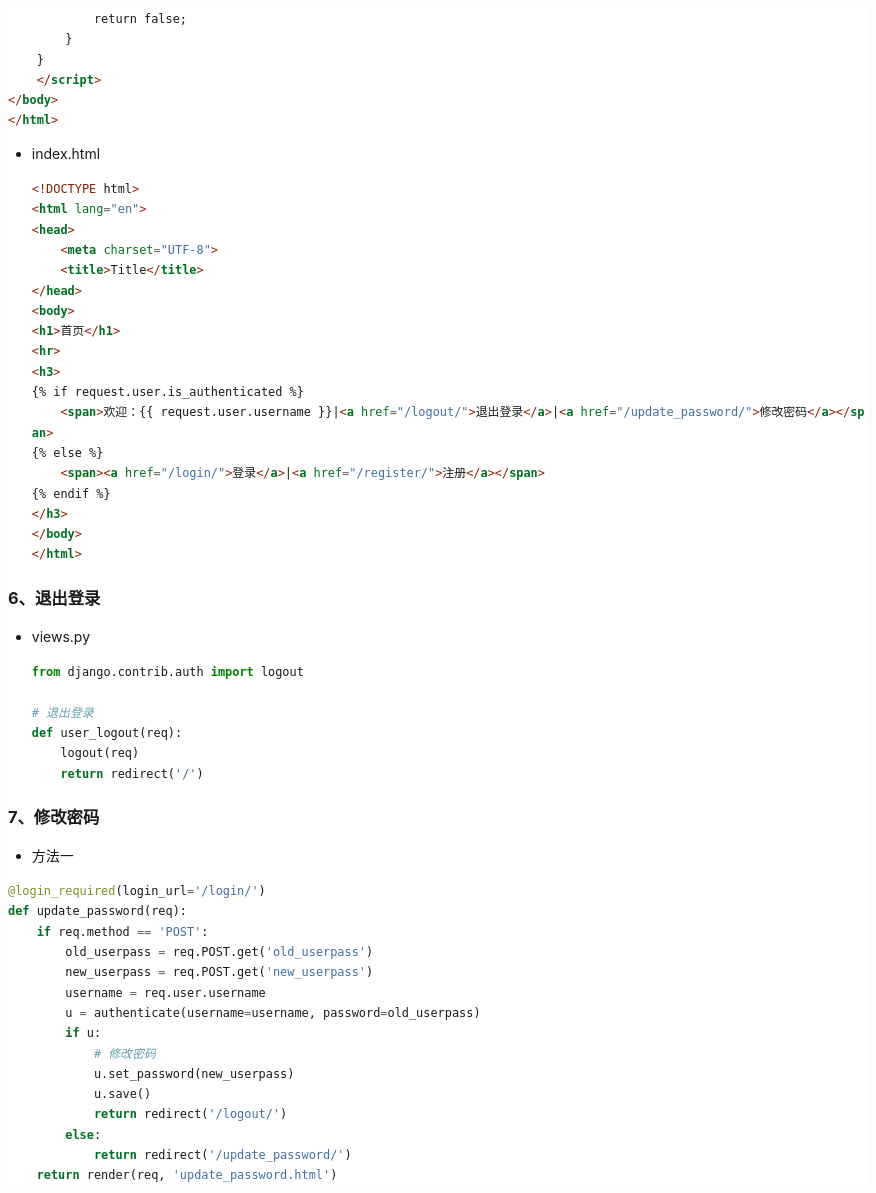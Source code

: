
   ```html
              return false;
          }
      }
      </script>
  </body>
  </html>
  ```

+ index.html

  ```html
  <!DOCTYPE html>
  <html lang="en">
  <head>
      <meta charset="UTF-8">
      <title>Title</title>
  </head>
  <body>
  <h1>首页</h1>
  <hr>
  <h3>
  {% if request.user.is_authenticated %}
      <span>欢迎：{{ request.user.username }}|<a href="/logout/">退出登录</a>|<a href="/update_password/">修改密码</a></span>
  {% else %}
      <span><a href="/login/">登录</a>|<a href="/register/">注册</a></span>
  {% endif %}
  </h3>
  </body>
  </html>
  ```

### 6、退出登录

+ views.py

  ```python
  from django.contrib.auth import logout
  
  # 退出登录
  def user_logout(req):
      logout(req)
      return redirect('/')
  ```

### 7、修改密码

- 方法一

```python
@login_required(login_url='/login/')
def update_password(req):
    if req.method == 'POST':
        old_userpass = req.POST.get('old_userpass')
        new_userpass = req.POST.get('new_userpass')
        username = req.user.username
        u = authenticate(username=username, password=old_userpass)
        if u:
            # 修改密码
            u.set_password(new_userpass)
            u.save()
            return redirect('/logout/')
        else:
            return redirect('/update_password/')
    return render(req, 'update_password.html')
```
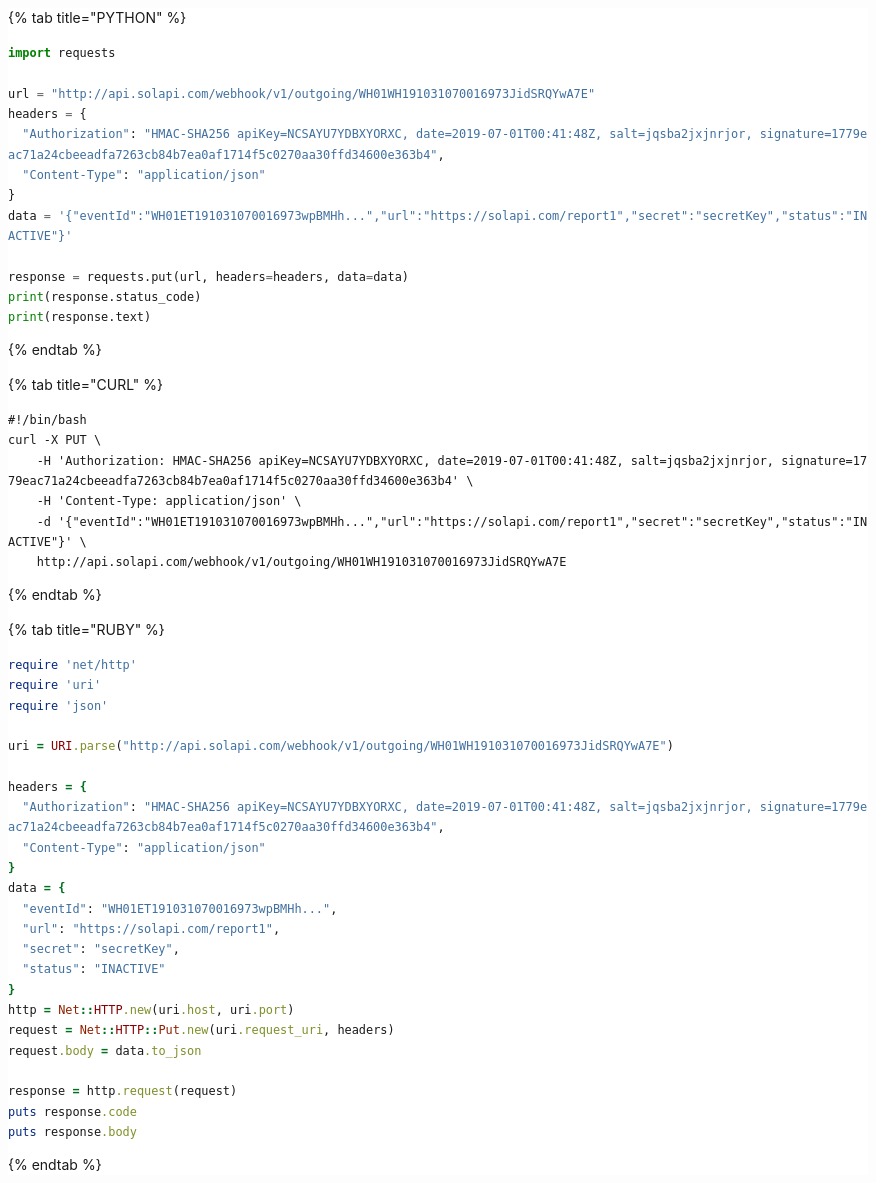 {% tab title="PYTHON" %}

```python
import requests

url = "http://api.solapi.com/webhook/v1/outgoing/WH01WH191031070016973JidSRQYwA7E"
headers = {
  "Authorization": "HMAC-SHA256 apiKey=NCSAYU7YDBXYORXC, date=2019-07-01T00:41:48Z, salt=jqsba2jxjnrjor, signature=1779eac71a24cbeeadfa7263cb84b7ea0af1714f5c0270aa30ffd34600e363b4",
  "Content-Type": "application/json"
}
data = '{"eventId":"WH01ET191031070016973wpBMHh...","url":"https://solapi.com/report1","secret":"secretKey","status":"INACTIVE"}'

response = requests.put(url, headers=headers, data=data)
print(response.status_code)
print(response.text)

```
{% endtab %}

{% tab title="CURL" %}

```curl
#!/bin/bash
curl -X PUT \
	-H 'Authorization: HMAC-SHA256 apiKey=NCSAYU7YDBXYORXC, date=2019-07-01T00:41:48Z, salt=jqsba2jxjnrjor, signature=1779eac71a24cbeeadfa7263cb84b7ea0af1714f5c0270aa30ffd34600e363b4' \
	-H 'Content-Type: application/json' \
	-d '{"eventId":"WH01ET191031070016973wpBMHh...","url":"https://solapi.com/report1","secret":"secretKey","status":"INACTIVE"}' \
	http://api.solapi.com/webhook/v1/outgoing/WH01WH191031070016973JidSRQYwA7E
```
{% endtab %}

{% tab title="RUBY" %}

```ruby
require 'net/http'
require 'uri'
require 'json'

uri = URI.parse("http://api.solapi.com/webhook/v1/outgoing/WH01WH191031070016973JidSRQYwA7E")

headers = {
  "Authorization": "HMAC-SHA256 apiKey=NCSAYU7YDBXYORXC, date=2019-07-01T00:41:48Z, salt=jqsba2jxjnrjor, signature=1779eac71a24cbeeadfa7263cb84b7ea0af1714f5c0270aa30ffd34600e363b4",
  "Content-Type": "application/json"
}
data = {
  "eventId": "WH01ET191031070016973wpBMHh...",
  "url": "https://solapi.com/report1",
  "secret": "secretKey",
  "status": "INACTIVE"
}
http = Net::HTTP.new(uri.host, uri.port)
request = Net::HTTP::Put.new(uri.request_uri, headers)
request.body = data.to_json

response = http.request(request)
puts response.code
puts response.body

```
{% endtab %}
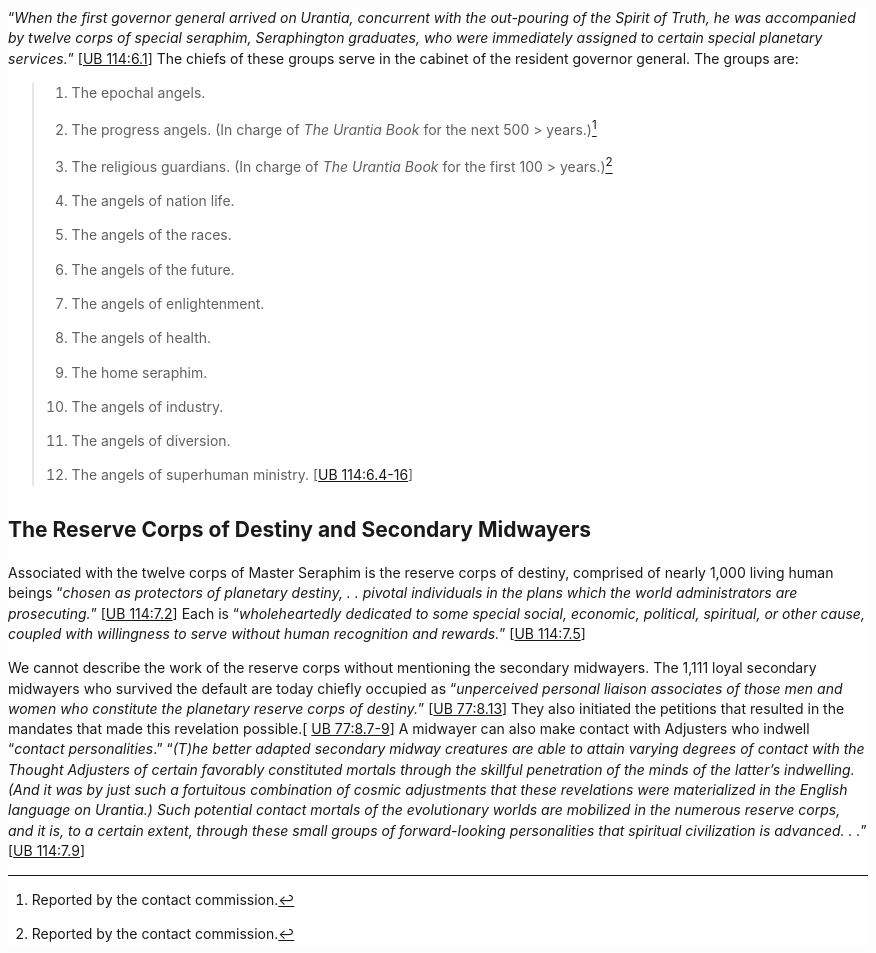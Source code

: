 “_When the first governor general arrived on Urantia, concurrent with the out-pouring of the Spirit of Truth, he was accompanied by twelve corps of special seraphim, Seraphington graduates, who were immediately assigned to certain special planetary services._” <a id="a121_261"></a>[[UB 114:6.1](/en/The_Urantia_Book/114#p6_1)] The chiefs of these groups serve in the cabinet of the resident governor general. The groups are: 

> 1. The epochal angels. 
> 
> 2. The progress angels. (In charge of _The Urantia Book_ for the next 500 > years.)[^1] 
> 
> 3. The religious guardians. (In charge of _The Urantia Book_ for the first 100 > years.)[^1] 
> 
> 4. The angels of nation life. 
> 
> 5. The angels of the races. 
> 
> 6. The angels of the future. 
> 
> 7. The angels of enlightenment. 
> 
> 8. The angels of health. 
> 
> 9.  The home seraphim. 
> 
> 10. The angels of industry. 
> 
> 11. The angels of diversion. 
> 
> 12. The angels of superhuman ministry. <a id="a145_41"></a>[[UB 114:6.4-16](/en/The_Urantia_Book/114#p6_4)]

## The Reserve Corps of Destiny and Secondary Midwayers 

Associated with the twelve corps of Master Seraphim is the reserve corps of destiny, comprised of nearly 1,000 living human beings “_chosen as protectors of planetary destiny, . . pivotal individuals in the plans which the world administrators are prosecuting._” <a id="a149_263"></a>[[UB 114:7.2](/en/The_Urantia_Book/114#p7_2)] Each is “_wholeheartedly dedicated to some special social, economic, political, spiritual, or other cause, coupled with willingness to serve without human recognition and rewards._” <a id="a149_491"></a>[[UB 114:7.5](/en/The_Urantia_Book/114#p7_5)] 

We cannot describe the work of the reserve corps without mentioning the secondary midwayers. The 1,111 loyal secondary midwayers who survived the default are today chiefly occupied as “_unperceived personal liaison associates of those men and women who constitute the planetary reserve corps of destiny._” <a id="a151_306"></a>[[UB 77:8.13](/en/The_Urantia_Book/77#p8_13)] They also initiated the petitions that resulted in the mandates that made this revelation possible.<a id="a151_451"></a>[ [UB 77:8.7-9](/en/The_Urantia_Book/77#p8_7)] A midwayer can also make contact with Adjusters who indwell “_contact personalities_.” “_(T)he better adapted secondary midway creatures are able to attain varying degrees of contact with the Thought Adjusters of certain favorably constituted mortals through the skillful penetration of the minds of the latter’s indwelling. (And it was by just such a fortuitous combination of cosmic adjustments that these revelations were materialized in the English language on Urantia.) Such potential contact mortals of the evolutionary worlds are mobilized in the numerous reserve corps, and it is, to a certain extent, through these small groups of forward-looking personalities that spiritual civilization is advanced. . ._” <a id="a151_1215"></a>[[UB 114:7.9](/en/The_Urantia_Book/114#p7_9)]


[^1]: Reported by the contact commission. 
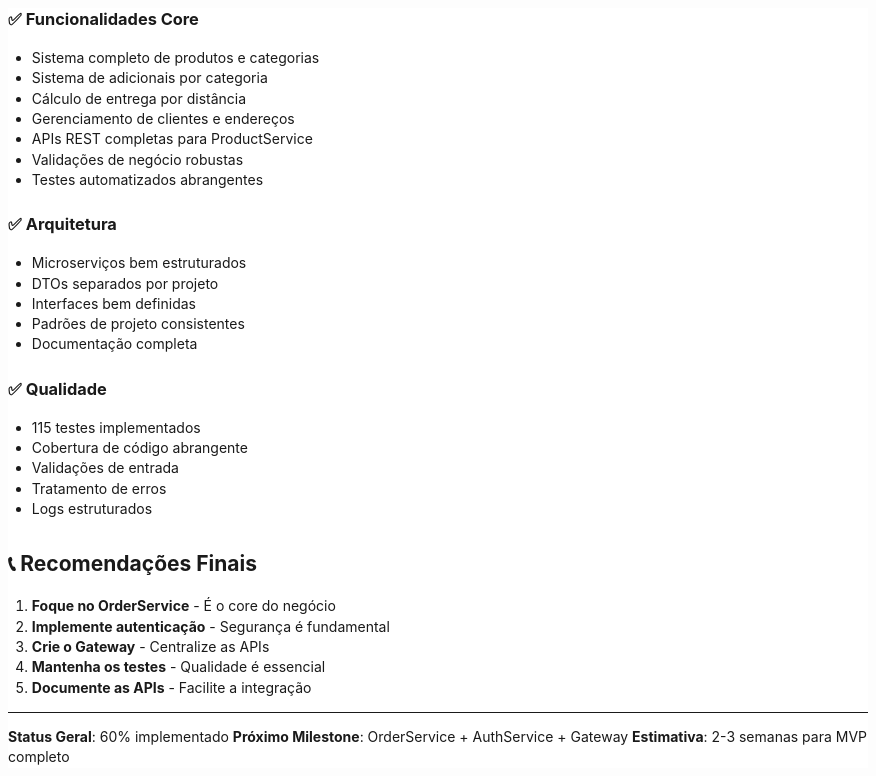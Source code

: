 ### ✅ **Funcionalidades Core**
- Sistema completo de produtos e categorias
- Sistema de adicionais por categoria
- Cálculo de entrega por distância
- Gerenciamento de clientes e endereços
- APIs REST completas para ProductService
- Validações de negócio robustas
- Testes automatizados abrangentes

### ✅ **Arquitetura**
- Microserviços bem estruturados
- DTOs separados por projeto
- Interfaces bem definidas
- Padrões de projeto consistentes
- Documentação completa

### ✅ **Qualidade**
- 115 testes implementados
- Cobertura de código abrangente
- Validações de entrada
- Tratamento de erros
- Logs estruturados

## 📞 **Recomendações Finais**

1. **Foque no OrderService** - É o core do negócio
2. **Implemente autenticação** - Segurança é fundamental
3. **Crie o Gateway** - Centralize as APIs
4. **Mantenha os testes** - Qualidade é essencial
5. **Documente as APIs** - Facilite a integração

---

**Status Geral**: 60% implementado
**Próximo Milestone**: OrderService + AuthService + Gateway
**Estimativa**: 2-3 semanas para MVP completo 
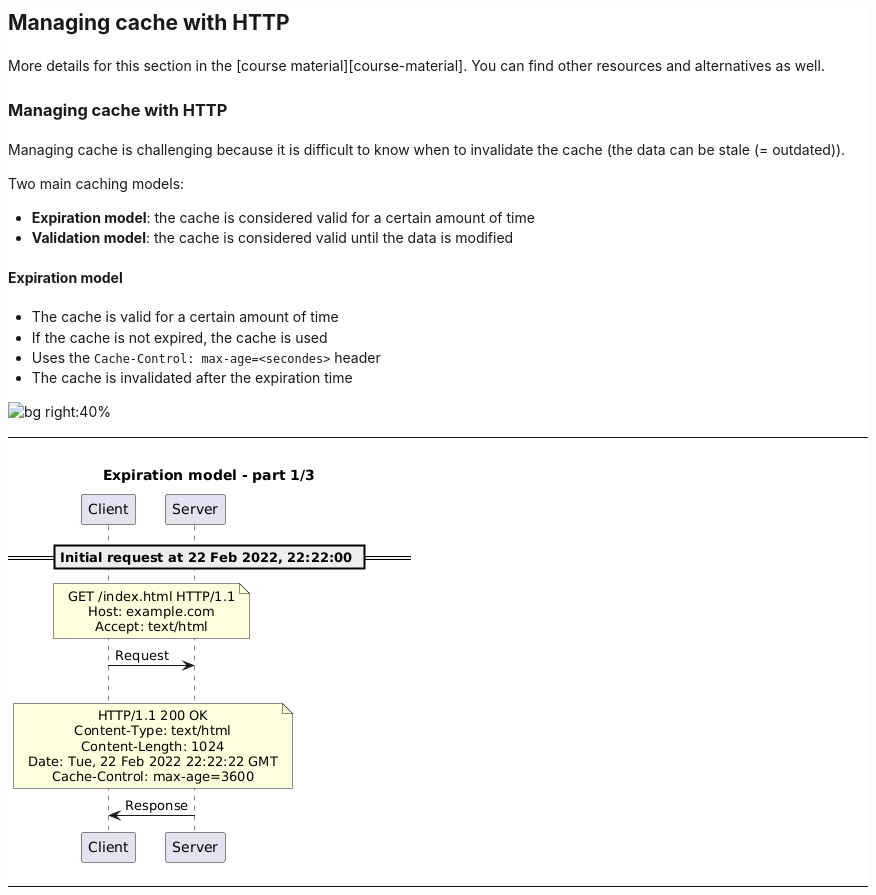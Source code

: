 ## Managing cache with HTTP



More details for this section in the [course material][course-material]. You can
find other resources and alternatives as well.

### Managing cache with HTTP

Managing cache is challenging because it is difficult to know when to invalidate
the cache (the data can be stale (= outdated)).

Two main caching models:

- **Expiration model**: the cache is considered valid for a certain amount of
  time
- **Validation model**: the cache is considered valid until the data is modified

#### Expiration model

- The cache is valid for a certain amount of time
- If the cache is not expired, the cache is used
- Uses the `Cache-Control: max-age=<secondes>` header
- The cache is invalidated after the expiration time

![bg right:40%](https://images.unsplash.com/photo-1509048191080-d2984bad6ae5?fit=crop&h=720)

---

![bg h:80%](./images/expiration-model-part-1.png)

---


[discussions]: https://github.com/orgs/heig-vd-dai-course/discussions/511
[illustration]: ./images/main-illustration.jpg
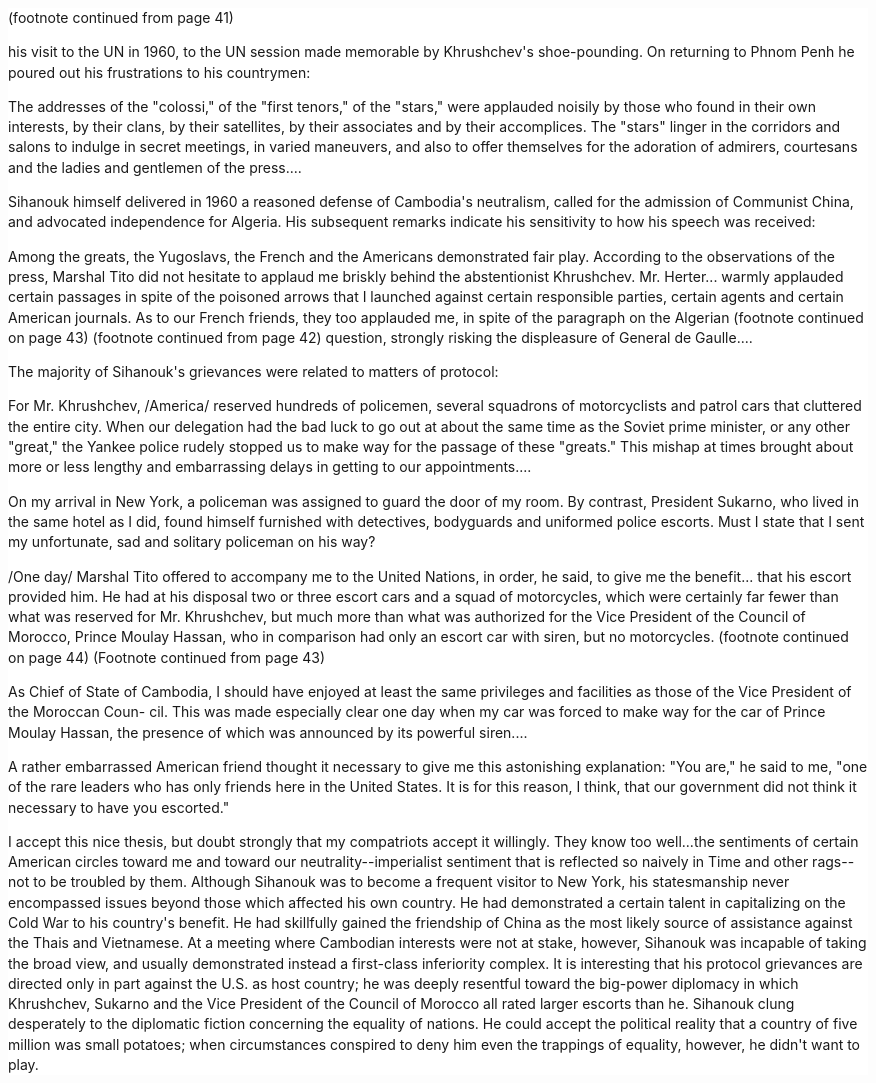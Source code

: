 (footnote continued from page 41)

his visit to the UN in 1960, to the UN session made memorable by Khrushchev's shoe-pounding. On returning to Phnom Penh he poured out his frustrations to his countrymen:

The addresses of the "colossi," of the "first tenors," of the "stars," were applauded noisily by those who found in their own interests, by their clans, by their satellites, by their associates and by their accomplices. The "stars" linger in the corridors and salons to indulge in secret meetings, in varied maneuvers, and also to offer themselves for the adoration of admirers, courtesans and the ladies and gentlemen of the press....

Sihanouk himself delivered in 1960 a reasoned defense of Cambodia's neutralism, called for the admission of Communist China, and advocated independence for Algeria. His subsequent remarks indicate his sensitivity to how his speech was received:

Among the greats, the Yugoslavs, the French and the Americans demonstrated fair play. According to the observations of the press, Marshal Tito did not hesitate to applaud me briskly behind the abstentionist Khrushchev. Mr. Herter... warmly applauded certain passages in spite of the poisoned arrows that I launched against certain responsible parties, certain agents and certain American journals. As to our French friends, they too applauded me, in spite of the paragraph on the Algerian (footnote continued on page 43) (footnote continued from page 42) question, strongly risking the displeasure of General de Gaulle....

The majority of Sihanouk's grievances were related to matters of protocol:

For Mr. Khrushchev, /America/ reserved hundreds of policemen, several squadrons of motorcyclists and patrol cars that cluttered the entire city. When our delegation had the bad luck to go out at about the same time as the Soviet prime minister, or any other "great," the Yankee police rudely stopped us to make way for the passage of these "greats." This mishap at times brought about more or less lengthy and embarrassing delays in getting to our appointments....

On my arrival in New York, a policeman was assigned to guard the door of my room. By contrast, President Sukarno, who lived in the same hotel as I did, found himself furnished with detectives, bodyguards and uniformed police escorts. Must I state that I sent my unfortunate, sad and solitary policeman on his way?

/One day/ Marshal Tito offered to accompany me to the United Nations, in order, he said, to give me the benefit... that his escort provided him. He had at his disposal two or three escort cars and a squad of motorcycles, which were certainly far fewer than what was reserved for Mr. Khrushchev, but much more than what was authorized for the Vice President of the Council of Morocco, Prince Moulay Hassan, who in comparison had only an escort car with siren, but no motorcycles. (footnote continued on page 44) (Footnote continued from page 43)

As Chief of State of Cambodia, I should have enjoyed at least the same privileges and facilities as those of the Vice President of the Moroccan Coun- cil. This was made especially clear one day when my car was forced to make way for the car of Prince Moulay Hassan, the presence of which was announced by its powerful siren....

A rather embarrassed American friend thought it necessary to give me this astonishing explanation: "You are," he said to me, "one of the rare leaders who has only friends here in the United States. It is for this reason, I think, that our government did not think it necessary to have you escorted."

I accept this nice thesis, but doubt strongly that my compatriots accept it willingly. They know too well...the sentiments of certain American circles toward me and toward our neutrality--imperialist sentiment that is reflected so naively in Time and other rags--not to be troubled by them. Although Sihanouk was to become a frequent visitor to New York, his statesmanship never encompassed issues beyond those which affected his own country. He had demonstrated a certain talent in capitalizing on the Cold War to his country's benefit. He had skillfully gained the friendship of China as the most likely source of assistance against the Thais and Vietnamese. At a meeting where Cambodian interests were not at stake, however, Sihanouk was incapable of taking the broad view, and usually demonstrated instead a first-class inferiority complex. It is interesting that his protocol grievances are directed only in part against the U.S. as host country; he was deeply resentful toward the big-power diplomacy in which Khrushchev, Sukarno and the Vice President of the Council of Morocco all rated larger escorts than he. Sihanouk clung desperately to the diplomatic fiction concerning the equality of nations. He could accept the political reality that a country of five million was small potatoes; when circumstances conspired to deny him even the trappings of equality, however, he didn't want to play.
┄┄┄┄┄┄┄┄┄┄┄┄┄┄┄┄┄┄┄┄
> [Task to carry out]
In the listing above, find the line containing "500 > years.)[^1]" and the line containing "Associated with the", then repeat those two lines and everything between them exactly.

> [Solved problem]
> 2. The progress angels. (In charge of _The Urantia Book_ for the next 500 > years.)[^1] 
> 
> 3. The religious guardians. (In charge of _The Urantia Book_ for the first 100 > years.)[^1] 
> 
> 4. The angels of nation life. 
> 
> 5. The angels of the races. 
> 
> 6. The angels of the future. 
> 
> 7. The angels of enlightenment. 
> 
> 8. The angels of health. 
> 
> 9.  The home seraphim. 
> 
> 10. The angels of industry. 
> 
> 11. The angels of diversion. 
> 
> 12. The angels of superhuman ministry. <a id="a145_41"></a>[[UB 114:6.4-16](/en/The_Urantia_Book/114#p6_4)]

## The Reserve Corps of Destiny and Secondary Midwayers 

Associated with the twelve corps of Master Seraphim is the reserve corps of destiny, comprised of nearly 1,000 living human beings “_chosen as protectors of planetary destiny, . . pivotal individuals in the plans which the world administrators are prosecuting._” <a id="a149_263"></a>[[UB 114:7.2](/en/The_Urantia_Book/114#p7_2)] Each is “_wholeheartedly dedicated to some special social, economic, political, spiritual, or other cause, coupled with willingness to serve without human recognition and rewards._” <a id="a149_491"></a>[[UB 114:7.5](/en/The_Urantia_Book/114#p7_5)] 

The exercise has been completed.